Brandy Thomas, 19, a former cheerleader at Buford High School, and Amy Delores Connor, 19, a senior at the same school, were deemed to be witnesses of a March 6 murder rather than participants.
“Evidence came out at the hearing that basically both girls were just present at the scene of the crime. They did not take part in it, they in no way aided the crime at all,” said Norcross attorney Mike Puglise, Thomas’ attorney.
The charges were dismissed subsequent to a March 31 preliminary hearing in Dekalb County Magistrate Court in which the two were bound over for trial on the murder charge.

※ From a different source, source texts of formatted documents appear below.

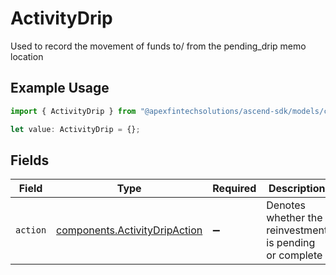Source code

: # ActivityDrip

Used to record the movement of funds to/ from the pending_drip memo location

## Example Usage

```typescript
import { ActivityDrip } from "@apexfintechsolutions/ascend-sdk/models/components";

let value: ActivityDrip = {};
```

## Fields

| Field                                                                          | Type                                                                           | Required                                                                       | Description                                                                    | Example                                                                        |
| ------------------------------------------------------------------------------ | ------------------------------------------------------------------------------ | ------------------------------------------------------------------------------ | ------------------------------------------------------------------------------ | ------------------------------------------------------------------------------ |
| `action`                                                                       | [components.ActivityDripAction](../../models/components/activitydripaction.md) | :heavy_minus_sign:                                                             | Denotes whether the reinvestment is pending or complete                        | DRIP_PENDING                                                                   |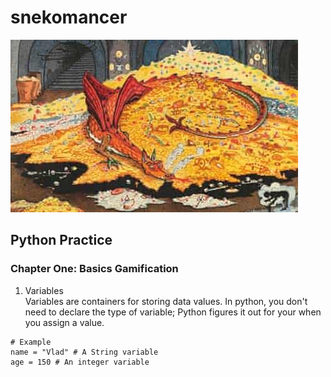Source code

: # snekomancer

![Smaug the Worm](image.png)

## Python Practice

### Chapter One: Basics Gamification

1. Variables  
   Variables are containers for storing data values. In python, you don't need to declare the type of variable; Python figures it out for your when you assign a value.

```
# Example
name = "Vlad" # A String variable
age = 150 # An integer variable
```
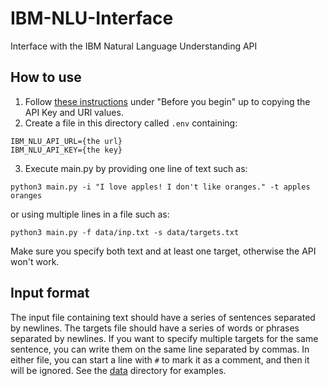 # IBM-NLU-Interface
Interface with the IBM Natural Language Understanding API

## How to use

1. Follow [these instructions](https://cloud.ibm.com/docs/natural-language-understanding?topic=natural-language-understanding-getting-started) under "Before you begin" up to copying the API Key and URl values.
2. Create a file in this directory called `.env` containing:
```
IBM_NLU_API_URL={the url}
IBM_NLU_API_KEY={the key}
```
3. Execute main.py by providing one line of text such as:
```
python3 main.py -i "I love apples! I don't like oranges." -t apples oranges
```
or using multiple lines in a file such as:
```
python3 main.py -f data/inp.txt -s data/targets.txt
```
Make sure you specify both text and at least one target, otherwise the API won't work.

## Input format

The input file containing text should have a series of sentences separated by newlines. The targets file should have a series of words or phrases separated by newlines. If you want to specify multiple targets for the same sentence, you can write them on the same line separated by commas. In either file, you can start a line with `#` to mark it as a comment, and then it will be ignored. See the [data](/data) directory for examples.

“I am satisfied that they are two folks who happened to be in the wrong place at the wrong time,” said Tom Clegg, chief trial assistant district attorney for Dekalb. “If they are anything, they are witnesses and should not be defendants.”

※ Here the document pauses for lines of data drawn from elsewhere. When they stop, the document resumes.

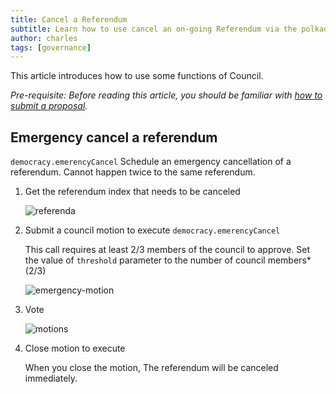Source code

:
 ```yaml
---
title: Cancel a Referendum
subtitle: Learn how to use cancel an on-going Referendum via the polkadot.js app
author: charles
tags: [governance]
---
```


This article introduces how to use some functions of Council.

*Pre-requisite: Before reading this article, you should be familiar with [how to submit a proposal](/docs/gov-dev/governance-via-polkadotjs/#introduction).*

## Emergency cancel a referendum

`democracy.emerencyCancel` Schedule an emergency cancellation of a referendum. Cannot happen twice to the same referendum.


1. Get the referendum index that needs to be canceled

	![referenda](../../../assets/img/governance-guide-for-developer/council/referenda.png)

1. Submit a council motion to execute `democracy.emerencyCancel`

	This call requires at least 2/3 members of the council to approve. Set the value of `threshold` parameter to the number of council members*(2/3)

	![emergency-motion](../../../assets/img/governance-guide-for-developer/council/emergency-motion.png)

1. Vote


	![motions](../../../assets/img/governance-guide-for-developer/council/motions.png)

1. Close motion to execute

	When you close the motion, The referendum will be canceled immediately.
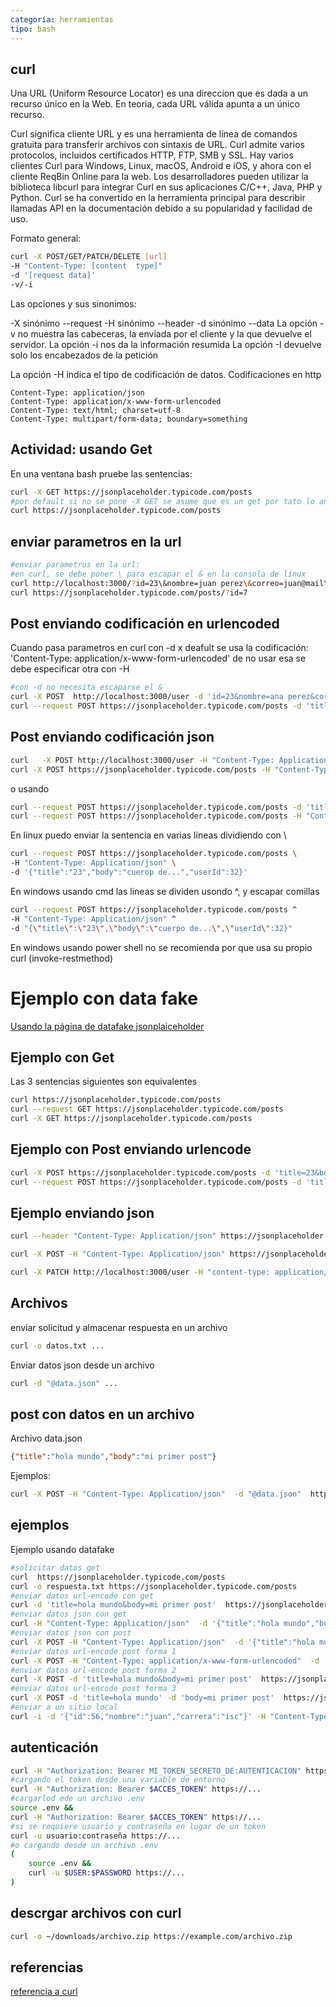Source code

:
 ```yaml
---
categoría: herramientas
tipo: bash
---
```

## curl

Una URL (Uniform Resource Locator) es una direccion que es dada a un recurso único en la Web. En teoria, cada URL válida apunta a un único recurso.

Curl significa cliente URL y es una herramienta de línea de comandos gratuita para transferir archivos con sintaxis de URL. Curl admite varios protocolos, incluidos certificados HTTP, FTP, SMB y SSL. Hay varios clientes Curl para Windows, Linux, macOS, Android e iOS, y ahora con el cliente ReqBin Online para la web. Los desarrolladores pueden utilizar la biblioteca libcurl para integrar Curl en sus aplicaciones C/C++, Java, PHP y Python. Curl se ha convertido en la herramienta principal para describir llamadas API en la documentación debido a su popularidad y facilidad de uso.

Formato general:
```sh
curl -X POST/GET/PATCH/DELETE [url]
-H "Content-Type: [content  type]"
-d '[request data]'
-v/-i
```
Las opciones y sus sinonimos:

-X sinónimo --request
-H sinónimo --header
-d sinónimo --data
La opción -v no muestra las cabeceras, la enviada por el cliente y la que devuelve el servidor.
La opción -i nos da la información resumida
La opción -I devuelve solo los encabezados de la petición

La opción -H indica el tipo de codificación de datos. 
Codificaciones en http
```text
Content-Type: application/json
Content-Type: application/x-www-form-urlencoded
Content-Type: text/html; charset=utf-8
Content-Type: multipart/form-data; boundary=something
```

## Actividad: usando Get

En una ventana bash pruebe las sentencias:
```sh
curl -X GET https://jsonplaceholder.typicode.com/posts
#por default si no se pone -X GET se asume que es un get por tato lo anterio es igual que:
curl https://jsonplaceholder.typicode.com/posts
```

## enviar parametros en la url

```sh
#enviar parametros en la url:
#en curl, se debe poner \ para escapar el & en la consola de linux
curl http://localhost:3000/?id=23\&nombre=juan perez\&correo=juan@mail\&edad=23
curl https://jsonplaceholder.typicode.com/posts/?id=7
```

## Post enviando codificación en urlencoded

Cuando pasa parametros en curl con -d x deafult se usa la codificación: 
'Content-Type: application/x-www-form-urlencoded' 
de no usar esa se debe especificar otra con -H

```sh
#con -d no necesita escaparse el &
curl -X POST  http://localhost:3000/user -d 'id=23&nombre=ana perez&correo=ana@mail&edad=32'
curl --request POST https://jsonplaceholder.typicode.com/posts -d 'title=23&body=cuerpo del body&userId=32'
```

## Post enviando codificación json
```sh
curl   -X POST http://localhost:3000/user -H "Content-Type: Application/json" -d '{"id":"23","nombre":"ana perez","correo":"ana@mail","edad":32}'
curl -X POST https://jsonplaceholder.typicode.com/posts -H "Content-Type: Application/json" -d '{"title":"23","body":"cuerop de...","userId":32}'
```
o usando
```sh
curl --request POST https://jsonplaceholder.typicode.com/posts -d 'title=23&body=cuerop del body&userId=32'
curl --request POST https://jsonplaceholder.typicode.com/posts -H "Content-Type: Application/json" -d '{"title":"23","body":"cuerop de...","userId":32}'
```


En linux puedo enviar la sentencia en varias lineas dividiendo con \
```sh
curl --request POST https://jsonplaceholder.typicode.com/posts \
-H "Content-Type: Application/json" \
-d '{"title":"23","body":"cuerop de...","userId":32}'
```

En windows usando cmd las lineas se dividen usondo ^, y escapar comillas
```sh
curl --request POST https://jsonplaceholder.typicode.com/posts ^
-H "Content-Type: Application/json" ^
-d "{\"title\":\"23\",\"body\":\"cuerpo de...\",\"userId\":32}"
```
En windows usando power shell no se recomienda por que usa su propio curl (invoke-restmethod)

# Ejemplo con data fake 

[Usando la página de datafake jsonplaiceholder](https://jsonplaceholder.typicode.com/posts)

## Ejemplo con Get

Las 3 sentencias siguientes son equivalentes
```sh
curl https://jsonplaceholder.typicode.com/posts
curl --request GET https://jsonplaceholder.typicode.com/posts
curl -X GET https://jsonplaceholder.typicode.com/posts
```

## Ejemplo con Post enviando urlencode

```sh
curl -X POST https://jsonplaceholder.typicode.com/posts -d 'title=23&body=cuerop del body&userId=32'
curl --request POST https://jsonplaceholder.typicode.com/posts -d 'title=23&body=cuerop del body&userId=32'
```

## Ejemplo enviando json

```sh
curl --header "Content-Type: Application/json" https://jsonplaceholder.typicode.com/posts -d '{"title":"23","body":"cuerop de...","userId":32}' 

curl -X POST -H "Content-Type: Application/json" https://jsonplaceholder.typicode.com/posts -d '{"title":"23","body":"cuerop de...","userId":32}'

curl -X PATCH http://localhost:3000/user -H "content-type: application/json" -d '{"id":34,"nombre":"luis","correo":"micorreo","edad":34}'
```
## Archivos

enviar solicitud y almacenar respuesta en un archivo
```sh
curl -o datos.txt ...
```
Enviar datos json desde un archivo
```sh
curl -d "@data.json" ...
```

## post con datos en un archivo

Archivo data.json
```json
{"title":"hola mundo","body":"mi primer post"}
```
Ejemplos:
```sh
curl -X POST -H "Content-Type: Application/json"  -d "@data.json"  https://jsonplaceholder.typicode.com/posts
```

## ejemplos

Ejemplo usando datafake
```sh
#solicitar datos get
curl  https://jsonplaceholder.typicode.com/posts
curl -o respuesta.txt https://jsonplaceholder.typicode.com/posts
#enviar datos url-encode con get
curl -d 'title=hola mundo&body=mi primer post'  https://jsonplaceholder.typicode.com/posts
#enviar datos json con get 
curl -H "Content-Type: Application/json"  -d '{"title":"hola mundo","body":"mi primer post"}'  https://jsonplaceholder.typicode.com/posts
#enviar datos json con post
curl -X POST -H "Content-Type: Application/json"  -d '{"title":"hola mundo","body":"mi primer post"}'  https://jsonplaceholder.typicode.com/posts
#enviar datos url-encode post forma 1
curl -X POST -H "Content-Type: application/x-www-form-urlencoded"  -d 'title=hola mundo&body=mi primer post'  https://jsonplaceholder.typicode.com/posts
#enviar datos url-encode post forma 2
curl -X POST -d 'title=hola mundo&body=mi primer post'  https://jsonplaceholder.typicode.com/posts
#enviar datos url-encode post forma 3
curl -X POST -d 'title=hola mundo' -d 'body=mi primer post'  https://jsonplaceholder.typicode.com/posts
#enviar a un sitio local
curl -i -d '{"id":56,"nombre":"juan","carrera":"isc"}' -H "Content-Type: Application/json" http://localhost/proyectos/alumnosArray/recibeJson.php
```

## autenticación

```sh
curl -H "Authorization: Bearer MI_TOKEN_SECRETO_DE:AUTENTICACION" https://...
#cargando el token desde una variable de entorno
curl -H "Authorization: Bearer $ACCES_TOKEN" https://...
#cargarlod ede un archivo .env
source .env &&
curl -H "Authorization: Bearer $ACCES_TOKEN" https://...
#si se requiere usuario y contraseña en lugar de un token
curl -u usuario:contraseña https://...
#o cargando desde un archivo .env
(
    source .env &&
    curl -u $USER:$PASSWORD https://...
)

```
## descrgar archivos con curl
```sh
curl -o ~/downloads/archivo.zip https://example.com/archivo.zip
```

## referencias

[referencia a curl](https://reqbin.com/req/c-bjcj04uw/curl-send-cookies-example)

On the night of the murder of Alfredo Jose Velo Hr., 19, Tucker, the girls were with three men who also were charged with the murder. They included self-proclaimed triggerman Urian (Ron) Kenyatta Harrison, 16; Shakeel Wahab, 17, of Stone Mountain, and James Edward Jewell, 18, of Lithonia.
The three men still face their charges of murder, kidnapping and armed robbery.
Velo was shot to death after the teenagers had met with him, allegedly to buy a gun. But instead, the men argued with Velo, ended up forcing him into the trunk of “Thomas’ car, drove for a ways, stopped, ordered him out of the trunk and argued some more. The altercation ended with Velo being killed.
Prosecutors tried to show during the hearing that Connor and Thomas had ample opportunity to leave after the crime but didn’t. But Puglise and Edwin Marger, Connor’s attorney, countered that the two girls were scared to take such an action and that even if they did get away, they were in an unfamiliar area and wouldn’t know where to go.
“Harrison, who was the person who did the shooting, at the bond hearing testified that he had cut Amy with a knife and had told them to say nothing,” Marger said.
He also had the keys to the car at all times, they were in an area they were completley unfamiliar with and (before the shooting) they had no idea what was happening.”
Now that Connor is out of jail, she hopes to get on with her life and put the whole episode behind her, said Marger, whose practice is in Jasper.
“She’s going to attempt to go back to school. She’s done nothing wrong and I imagine the school would welcome her back,” Marger said. “She, hopefully, will be going into the Navy after she graduates.”
Marger said Connor should be able to graduate.